Star Trek: The Next Generation - Tapestry

Captain Picard is in cardiac arrest, Doctor Crusher frantically trying to save him, when he finds himself face-to-face with Q, who questions him about the artificial heart that's now jeopardizing his life. He tells Q that he made some foolish, regrettable choices in his past, so Q zaps him back to his days as a cadet, when he was, it turns out, a lot wilder than the Jean-Luc we know today. But when he chooses to avoid those mistakes this time, the impact on his life is that he's... boring. He's an assistant astrophysics officer, who begs Riker and Troi for a promotion and is told that he doesn't "take risks" or "stand out."

Q gives him a replay, and he once again gets into the bar fight that results in him being stabbed through the heart by a Nausicaan, thus restoring his life to the one he had. Crusher saves him. Afterwards, he confesses to Riker that by changing one thing, he unraveled the tapestry that was his life. A good bit of philosophy, that, and helpful to all of us who sometimes look back with too much regret.

17. "Shattered" - VOY

Star Trek: Voyager - Shattered

When you tally it all up, Voyager probably does more time traveling than any other ship in the fleet. This time, the ship gets fractured into different eras of its own history, so one minute Janeway hasn't met the Maquis, the next one Seska and the Kaizon have taken over, another one has the crew newly assembled after being trapped by the Caretaker. Only Chakotay, protected by a serum, is able to travel from one to the next. Wisely, he kidnaps Janeway and injects her with the same serum, because she's got a history of getting headaches from time travel and will want to put an end to it as soon as possible.

This one is extra fun for its look back at Voyager's history, showing us an angry B'Elanna, a vengeful Seska (who never disappoints), and a still Borgified Seven of Nine. It also disproves the recent theories going around that Voyager's characters didn't evolve over the course of the series; watching Chakotay try to convince the crew in each era that working together is their only solution shows us how far each character has come from that very first episode.

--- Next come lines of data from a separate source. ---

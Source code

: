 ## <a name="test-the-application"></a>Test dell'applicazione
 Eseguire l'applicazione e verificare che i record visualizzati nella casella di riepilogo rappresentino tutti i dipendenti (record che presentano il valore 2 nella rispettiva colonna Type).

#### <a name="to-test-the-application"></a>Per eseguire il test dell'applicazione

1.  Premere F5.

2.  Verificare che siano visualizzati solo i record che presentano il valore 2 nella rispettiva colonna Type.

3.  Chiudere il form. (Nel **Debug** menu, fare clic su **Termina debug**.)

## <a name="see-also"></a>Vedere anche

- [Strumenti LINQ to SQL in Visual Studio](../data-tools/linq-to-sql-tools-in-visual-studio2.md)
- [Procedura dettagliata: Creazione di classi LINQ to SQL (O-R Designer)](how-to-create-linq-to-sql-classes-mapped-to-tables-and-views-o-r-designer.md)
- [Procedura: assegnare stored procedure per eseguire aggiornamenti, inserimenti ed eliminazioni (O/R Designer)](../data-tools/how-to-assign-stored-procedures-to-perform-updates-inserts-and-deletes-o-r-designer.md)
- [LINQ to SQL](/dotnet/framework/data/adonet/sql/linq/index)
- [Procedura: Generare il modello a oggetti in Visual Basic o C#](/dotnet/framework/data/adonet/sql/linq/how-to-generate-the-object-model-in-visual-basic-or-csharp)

16. "All Our Yesterdays" - TOS

Spock and Zarabeth from Star Trek: TOS.

Kirk, Spock, and McCoy beam down to Sarpeidon to warn its people that their sun is going supernova. They meet librarian Mr. Atoz, who rushes them around insisting that they "choose"  before it's too late. It turns out that the library provides gateways into different times and locations, and after hearing a shout, Kirk runs through one of them and Spock and McCoy follow. But they've gone to different places: Kirk's is full of terrified witch-burners, and Spock and McCoy are in an ice age. The people of Sarpeidon have been escaping the supernova into their own past.

The real story here is Spock's. He and McCoy meet the exiled and beautiful Zarabeth, and Spock falls in love with her. Challenged by McCoy, he realizes that he's reverting back to what ancient Vulcans were like: savage, emotional, even meat-eating. Since they haven't been "prepared" for their new timelines, they all must head back through the gateways. Spock doesn't want to go, but in order to save McCoy, he must. Once they're back, Spock is profoundly affected by the experience, and McCoy has gotten a rare glimpse into the battles Vulcans fight against their primitive, emotional natures every day.

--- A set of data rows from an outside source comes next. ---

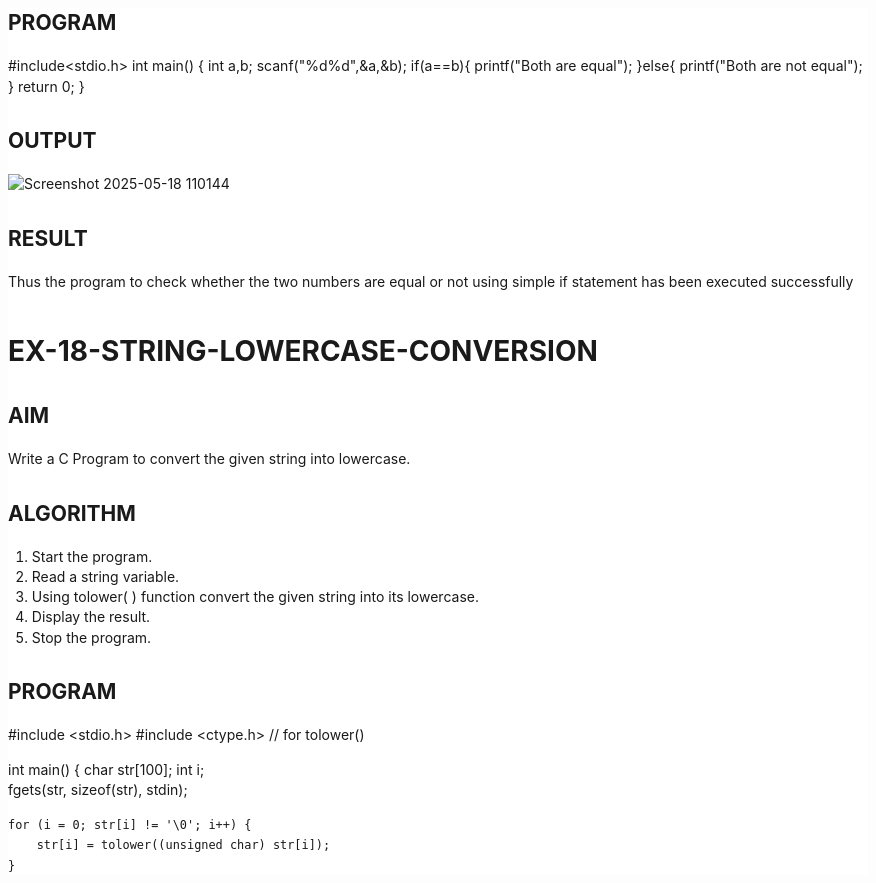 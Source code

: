 ## PROGRAM
#include<stdio.h>
int main()
{
int a,b;
scanf("%d%d",&a,&b);
if(a==b){
printf("Both are equal");
}else{
printf("Both are not equal");
}
return 0;
}

## OUTPUT
![Screenshot 2025-05-18 110144](https://github.com/user-attachments/assets/e197189c-883f-474d-830d-4dc74ecfe706)

           
## RESULT

Thus the program to check whether the two numbers are equal or not using simple if statement has been executed successfully
 
 


# EX-18-STRING-LOWERCASE-CONVERSION
## AIM
Write a C Program to convert the given string into lowercase.

## ALGORITHM
1.	Start the program.
2.	Read a string variable.
3.	Using tolower( ) function convert the given string into its lowercase.
4.	Display the result.
5.	Stop the program.

## PROGRAM
#include <stdio.h>
#include <ctype.h>  // for tolower()

int main() {
    char str[100];
    int i;    
    fgets(str, sizeof(str), stdin);

    for (i = 0; str[i] != '\0'; i++) {
        str[i] = tolower((unsigned char) str[i]);
    }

15. "Children of Time" - DS9

Star Trek: Deep Space Nine - Children of Time

The Defiant discovers an inhabited planet behind an energy barrier, and Dax insists on investigating. They push through the barrier, ship shaking all the way, and find the planet behind it inhabited by humans, Trills, and Klingons. They're told that when they try to get back through the barrier in two days, they'll fail, get thrown back 200 years in the past, and get stranded. The people on the planet now—all 3000 of them—are their descendants.

Kira, however, has no descendants; history reveals that she died from injuries sustained when they crossed the barrier. While one Odo remains aboard the Defiant, unable to keep his shape, the Odo from 200 years ago is still alive, and confesses his love to Kira.

The moral question: if they can find a way to break through the barrier successfully, they'll wipe out a 200 year-old civilization and 3000 people. If they don't, Kira will die and they'll never see their families again, giving them a time travel conundrum that makes the title of this episode particularly apt.

14. "Cause and Effect" - TNG

Kelsey Grammer on Star Trek: The Next Generation

Jonathan Frakes directed this one, and it gave him a huge challenge: how do you shoot the same scene over and over again, with minuscule differences, and keep the audience interested, especially when it's all pretty mundane stuff up until the last minute? Of course, that last minute is a doozy, because that's when the Enterprise blows up, and the cycle begins again.

The Enterprise gets stuck in a time loop, and plays out its own destruction over and over again. The senior officers are playing poker. Then they're on the bridge. Then they encounter a phenomenon. Then they blow up. Around and around they go. So where's the time travel?

Well for one, they're reliving the same day over and over again. Eventually it starts to feel too familiar, and they get their first clue that something is happening on another level. When they finally figure it out, thanks to some clue-planting by Data, they break free, and meet Frasier. It's really Kelsey Grammer, Captain of the U.S.S. Bozeman, who's been trapped in that same loop for 80 years. "There's something we need to discuss," Picard tells him. Gently.

13. "Relativity" - VOY

Star Trek: Voyager - Relativity

Seven of Nine gets recruited by Braxton, Captain of a 29th-century ship, to save Voyager from a saboteur who uses a temporal disruptor to destroy the ship. As she bounces through time, appearing on Voyager when Janeway first takes command (long before Seven was freed from the Collective) as well as in the present, she slowly tracks down the device that's causing the temporal anomalies. But every time she travels through time and is retrieved, she becomes weaker; every trip damages her, and she won't be able to survive too many more.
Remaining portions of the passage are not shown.